REQUIREMENT: Each line of the records that holds "converter" should be shown in full.

Collected data
----

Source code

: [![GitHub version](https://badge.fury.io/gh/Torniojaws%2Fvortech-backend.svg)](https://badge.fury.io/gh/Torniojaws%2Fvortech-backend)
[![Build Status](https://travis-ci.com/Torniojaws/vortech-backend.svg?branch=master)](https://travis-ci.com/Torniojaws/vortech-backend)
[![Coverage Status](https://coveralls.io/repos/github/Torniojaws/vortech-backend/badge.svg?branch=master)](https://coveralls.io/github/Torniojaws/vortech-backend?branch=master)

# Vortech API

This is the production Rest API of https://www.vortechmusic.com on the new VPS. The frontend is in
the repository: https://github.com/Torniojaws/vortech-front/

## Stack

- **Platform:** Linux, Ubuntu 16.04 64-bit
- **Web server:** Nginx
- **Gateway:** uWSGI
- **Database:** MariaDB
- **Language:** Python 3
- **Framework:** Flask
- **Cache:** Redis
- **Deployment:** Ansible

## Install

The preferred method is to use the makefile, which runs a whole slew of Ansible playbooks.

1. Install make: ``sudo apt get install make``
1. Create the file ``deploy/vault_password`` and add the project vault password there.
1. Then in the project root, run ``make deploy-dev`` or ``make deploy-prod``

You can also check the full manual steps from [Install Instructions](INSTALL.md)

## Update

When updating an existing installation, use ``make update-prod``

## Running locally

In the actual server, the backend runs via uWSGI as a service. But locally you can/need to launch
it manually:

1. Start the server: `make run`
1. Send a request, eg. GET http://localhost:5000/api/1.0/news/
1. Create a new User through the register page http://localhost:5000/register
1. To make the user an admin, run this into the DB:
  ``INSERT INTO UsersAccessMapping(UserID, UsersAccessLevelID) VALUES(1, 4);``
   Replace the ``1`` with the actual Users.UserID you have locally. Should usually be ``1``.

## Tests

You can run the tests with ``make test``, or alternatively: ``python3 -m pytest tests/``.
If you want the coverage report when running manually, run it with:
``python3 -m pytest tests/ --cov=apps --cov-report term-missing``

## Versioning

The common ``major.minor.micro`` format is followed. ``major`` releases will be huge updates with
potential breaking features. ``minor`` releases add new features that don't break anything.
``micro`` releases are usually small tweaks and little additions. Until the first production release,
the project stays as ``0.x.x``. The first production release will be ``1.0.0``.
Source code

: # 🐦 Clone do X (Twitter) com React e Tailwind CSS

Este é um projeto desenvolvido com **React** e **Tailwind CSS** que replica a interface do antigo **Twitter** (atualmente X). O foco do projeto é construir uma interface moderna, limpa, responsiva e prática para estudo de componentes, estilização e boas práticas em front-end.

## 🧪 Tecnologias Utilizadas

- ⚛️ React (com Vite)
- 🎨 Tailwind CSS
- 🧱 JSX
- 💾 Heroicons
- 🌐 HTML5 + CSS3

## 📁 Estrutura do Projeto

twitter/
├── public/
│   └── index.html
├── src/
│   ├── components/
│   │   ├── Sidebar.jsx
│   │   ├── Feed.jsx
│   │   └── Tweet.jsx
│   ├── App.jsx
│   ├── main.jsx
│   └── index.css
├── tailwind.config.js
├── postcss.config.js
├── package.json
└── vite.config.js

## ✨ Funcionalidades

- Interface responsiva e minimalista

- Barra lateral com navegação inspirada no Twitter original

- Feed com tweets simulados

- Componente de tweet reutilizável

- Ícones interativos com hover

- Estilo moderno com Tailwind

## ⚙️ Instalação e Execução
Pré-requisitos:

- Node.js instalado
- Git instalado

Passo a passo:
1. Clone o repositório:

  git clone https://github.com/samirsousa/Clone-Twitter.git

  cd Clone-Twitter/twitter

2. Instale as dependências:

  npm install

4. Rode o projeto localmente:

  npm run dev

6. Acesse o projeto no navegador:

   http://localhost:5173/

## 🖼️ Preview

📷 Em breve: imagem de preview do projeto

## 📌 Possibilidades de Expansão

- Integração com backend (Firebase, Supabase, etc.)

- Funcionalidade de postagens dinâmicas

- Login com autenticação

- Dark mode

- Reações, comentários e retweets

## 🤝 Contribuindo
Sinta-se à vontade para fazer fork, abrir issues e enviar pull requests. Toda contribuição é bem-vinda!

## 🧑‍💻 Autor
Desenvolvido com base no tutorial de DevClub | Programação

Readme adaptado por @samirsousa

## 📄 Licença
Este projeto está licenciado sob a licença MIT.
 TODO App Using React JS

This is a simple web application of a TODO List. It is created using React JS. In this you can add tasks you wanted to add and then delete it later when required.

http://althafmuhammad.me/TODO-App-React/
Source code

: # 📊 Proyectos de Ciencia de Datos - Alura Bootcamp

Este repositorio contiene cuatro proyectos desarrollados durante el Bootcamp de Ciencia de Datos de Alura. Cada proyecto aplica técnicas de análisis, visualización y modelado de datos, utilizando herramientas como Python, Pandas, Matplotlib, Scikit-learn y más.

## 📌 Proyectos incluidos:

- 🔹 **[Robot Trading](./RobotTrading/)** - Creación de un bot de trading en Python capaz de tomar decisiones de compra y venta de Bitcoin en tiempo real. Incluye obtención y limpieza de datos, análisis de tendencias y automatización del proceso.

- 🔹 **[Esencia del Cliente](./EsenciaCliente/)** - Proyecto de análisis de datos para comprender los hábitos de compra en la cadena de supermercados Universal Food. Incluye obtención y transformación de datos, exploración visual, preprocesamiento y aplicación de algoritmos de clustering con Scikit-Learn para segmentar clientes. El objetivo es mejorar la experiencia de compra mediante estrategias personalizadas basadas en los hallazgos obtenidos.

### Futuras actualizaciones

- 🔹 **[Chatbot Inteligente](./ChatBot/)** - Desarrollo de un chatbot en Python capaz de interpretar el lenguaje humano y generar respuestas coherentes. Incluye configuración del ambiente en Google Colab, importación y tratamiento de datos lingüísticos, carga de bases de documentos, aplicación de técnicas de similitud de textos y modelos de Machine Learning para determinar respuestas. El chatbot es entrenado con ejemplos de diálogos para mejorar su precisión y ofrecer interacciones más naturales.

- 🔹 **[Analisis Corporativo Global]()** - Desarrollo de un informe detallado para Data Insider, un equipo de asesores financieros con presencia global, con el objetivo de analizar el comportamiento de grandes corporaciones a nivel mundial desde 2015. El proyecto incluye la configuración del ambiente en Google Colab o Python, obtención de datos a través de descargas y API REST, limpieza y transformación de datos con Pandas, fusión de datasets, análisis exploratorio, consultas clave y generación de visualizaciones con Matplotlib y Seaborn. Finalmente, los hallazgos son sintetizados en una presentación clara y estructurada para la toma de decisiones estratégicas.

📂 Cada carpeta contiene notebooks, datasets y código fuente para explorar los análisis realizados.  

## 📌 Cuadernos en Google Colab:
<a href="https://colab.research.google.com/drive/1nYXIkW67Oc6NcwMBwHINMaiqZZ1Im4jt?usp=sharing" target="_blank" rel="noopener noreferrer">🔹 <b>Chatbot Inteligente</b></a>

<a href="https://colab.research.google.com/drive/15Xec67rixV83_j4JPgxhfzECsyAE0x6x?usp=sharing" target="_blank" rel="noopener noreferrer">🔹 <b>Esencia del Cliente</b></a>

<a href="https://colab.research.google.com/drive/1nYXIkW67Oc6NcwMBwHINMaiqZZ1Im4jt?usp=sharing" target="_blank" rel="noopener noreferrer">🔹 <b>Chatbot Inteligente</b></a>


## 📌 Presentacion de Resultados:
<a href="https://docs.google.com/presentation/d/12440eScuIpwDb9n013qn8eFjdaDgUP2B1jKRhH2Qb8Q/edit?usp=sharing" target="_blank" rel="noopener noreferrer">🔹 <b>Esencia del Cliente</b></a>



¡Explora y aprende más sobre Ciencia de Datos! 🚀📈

----

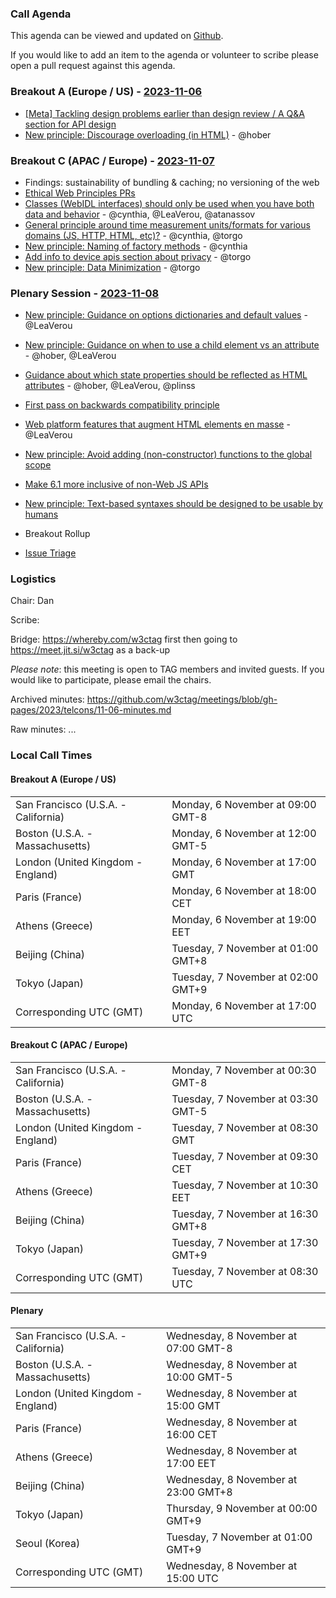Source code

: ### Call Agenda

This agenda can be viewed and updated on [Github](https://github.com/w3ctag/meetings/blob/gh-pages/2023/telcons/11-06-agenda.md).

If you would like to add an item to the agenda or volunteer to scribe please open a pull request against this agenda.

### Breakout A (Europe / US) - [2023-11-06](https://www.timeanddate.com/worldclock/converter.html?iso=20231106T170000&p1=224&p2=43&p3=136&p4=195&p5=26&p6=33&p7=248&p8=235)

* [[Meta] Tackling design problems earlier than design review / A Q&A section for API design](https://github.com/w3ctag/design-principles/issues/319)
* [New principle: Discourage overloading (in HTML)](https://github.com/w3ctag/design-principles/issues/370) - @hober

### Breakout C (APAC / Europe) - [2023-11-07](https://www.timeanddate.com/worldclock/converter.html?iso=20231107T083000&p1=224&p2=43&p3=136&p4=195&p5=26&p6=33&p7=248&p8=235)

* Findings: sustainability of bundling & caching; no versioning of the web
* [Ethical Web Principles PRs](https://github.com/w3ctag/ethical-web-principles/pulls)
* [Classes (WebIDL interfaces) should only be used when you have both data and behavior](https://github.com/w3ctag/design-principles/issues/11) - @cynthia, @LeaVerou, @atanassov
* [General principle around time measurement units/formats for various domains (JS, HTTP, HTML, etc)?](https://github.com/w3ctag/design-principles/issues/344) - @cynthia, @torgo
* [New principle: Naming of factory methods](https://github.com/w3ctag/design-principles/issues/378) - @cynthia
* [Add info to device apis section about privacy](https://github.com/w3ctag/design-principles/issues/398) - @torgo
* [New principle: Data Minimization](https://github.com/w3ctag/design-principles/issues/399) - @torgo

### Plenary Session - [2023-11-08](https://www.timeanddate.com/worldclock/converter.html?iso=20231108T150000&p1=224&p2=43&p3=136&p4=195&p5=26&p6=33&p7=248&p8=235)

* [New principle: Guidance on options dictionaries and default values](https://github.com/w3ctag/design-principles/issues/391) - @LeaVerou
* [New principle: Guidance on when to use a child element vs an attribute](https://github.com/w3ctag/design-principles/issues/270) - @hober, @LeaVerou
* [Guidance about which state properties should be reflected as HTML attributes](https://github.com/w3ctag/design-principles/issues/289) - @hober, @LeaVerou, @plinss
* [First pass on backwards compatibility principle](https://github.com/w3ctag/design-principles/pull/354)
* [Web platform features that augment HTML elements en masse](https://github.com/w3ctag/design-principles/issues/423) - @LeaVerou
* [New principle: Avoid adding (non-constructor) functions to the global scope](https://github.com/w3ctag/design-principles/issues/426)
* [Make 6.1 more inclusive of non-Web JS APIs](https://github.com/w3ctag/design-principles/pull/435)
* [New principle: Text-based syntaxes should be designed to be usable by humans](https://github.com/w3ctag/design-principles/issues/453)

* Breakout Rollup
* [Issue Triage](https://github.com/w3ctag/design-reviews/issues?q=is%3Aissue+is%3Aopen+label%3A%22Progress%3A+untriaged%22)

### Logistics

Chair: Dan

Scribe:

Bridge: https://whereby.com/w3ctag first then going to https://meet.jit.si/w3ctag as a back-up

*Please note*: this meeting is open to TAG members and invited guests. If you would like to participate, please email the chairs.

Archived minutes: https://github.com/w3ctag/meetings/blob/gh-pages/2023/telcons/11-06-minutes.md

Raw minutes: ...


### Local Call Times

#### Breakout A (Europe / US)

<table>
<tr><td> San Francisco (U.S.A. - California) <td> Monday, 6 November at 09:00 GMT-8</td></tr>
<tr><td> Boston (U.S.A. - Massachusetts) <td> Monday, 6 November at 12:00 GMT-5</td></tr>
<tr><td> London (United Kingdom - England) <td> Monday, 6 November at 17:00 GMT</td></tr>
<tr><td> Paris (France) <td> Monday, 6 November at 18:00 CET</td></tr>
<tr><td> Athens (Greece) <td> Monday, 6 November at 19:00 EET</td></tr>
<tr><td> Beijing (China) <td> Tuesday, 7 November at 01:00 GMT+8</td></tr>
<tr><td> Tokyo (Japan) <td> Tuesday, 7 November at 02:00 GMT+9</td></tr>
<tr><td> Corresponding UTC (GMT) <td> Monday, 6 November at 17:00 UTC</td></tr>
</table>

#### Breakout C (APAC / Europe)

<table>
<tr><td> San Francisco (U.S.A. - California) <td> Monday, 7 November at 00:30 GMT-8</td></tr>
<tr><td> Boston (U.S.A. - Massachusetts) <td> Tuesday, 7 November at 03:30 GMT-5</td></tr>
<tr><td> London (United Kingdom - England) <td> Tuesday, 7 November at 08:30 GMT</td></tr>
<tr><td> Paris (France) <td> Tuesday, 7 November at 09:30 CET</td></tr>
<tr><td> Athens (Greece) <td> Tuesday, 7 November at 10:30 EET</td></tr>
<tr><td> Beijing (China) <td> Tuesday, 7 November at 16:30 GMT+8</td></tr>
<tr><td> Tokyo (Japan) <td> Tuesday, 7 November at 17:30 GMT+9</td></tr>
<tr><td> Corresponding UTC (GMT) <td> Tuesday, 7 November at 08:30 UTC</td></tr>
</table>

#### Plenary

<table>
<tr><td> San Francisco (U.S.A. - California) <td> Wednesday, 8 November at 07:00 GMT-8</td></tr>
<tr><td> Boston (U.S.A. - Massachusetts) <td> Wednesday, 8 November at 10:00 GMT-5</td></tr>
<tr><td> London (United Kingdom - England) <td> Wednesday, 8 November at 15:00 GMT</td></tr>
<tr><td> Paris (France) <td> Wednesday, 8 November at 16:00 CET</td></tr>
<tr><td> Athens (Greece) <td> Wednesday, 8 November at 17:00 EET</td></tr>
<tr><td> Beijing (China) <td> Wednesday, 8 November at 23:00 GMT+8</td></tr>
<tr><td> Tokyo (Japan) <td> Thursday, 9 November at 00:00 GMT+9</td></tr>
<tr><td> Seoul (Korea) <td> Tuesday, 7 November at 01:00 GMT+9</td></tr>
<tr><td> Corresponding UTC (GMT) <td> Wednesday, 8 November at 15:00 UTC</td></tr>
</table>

----

OUTPUT FOR THIS EXERCISE:
### Breakout A (Europe / US) - [2023-11-06](https://www.timeanddate.com/worldclock/converter.html?iso=20231106T170000&p1=224&p2=43&p3=136&p4=195&p5=26&p6=33&p7=248&p8=235)
### Breakout C (APAC / Europe) - [2023-11-07](https://www.timeanddate.com/worldclock/converter.html?iso=20231107T083000&p1=224&p2=43&p3=136&p4=195&p5=26&p6=33&p7=248&p8=235)
### Plenary Session - [2023-11-08](https://www.timeanddate.com/worldclock/converter.html?iso=20231108T150000&p1=224&p2=43&p3=136&p4=195&p5=26&p6=33&p7=248&p8=235)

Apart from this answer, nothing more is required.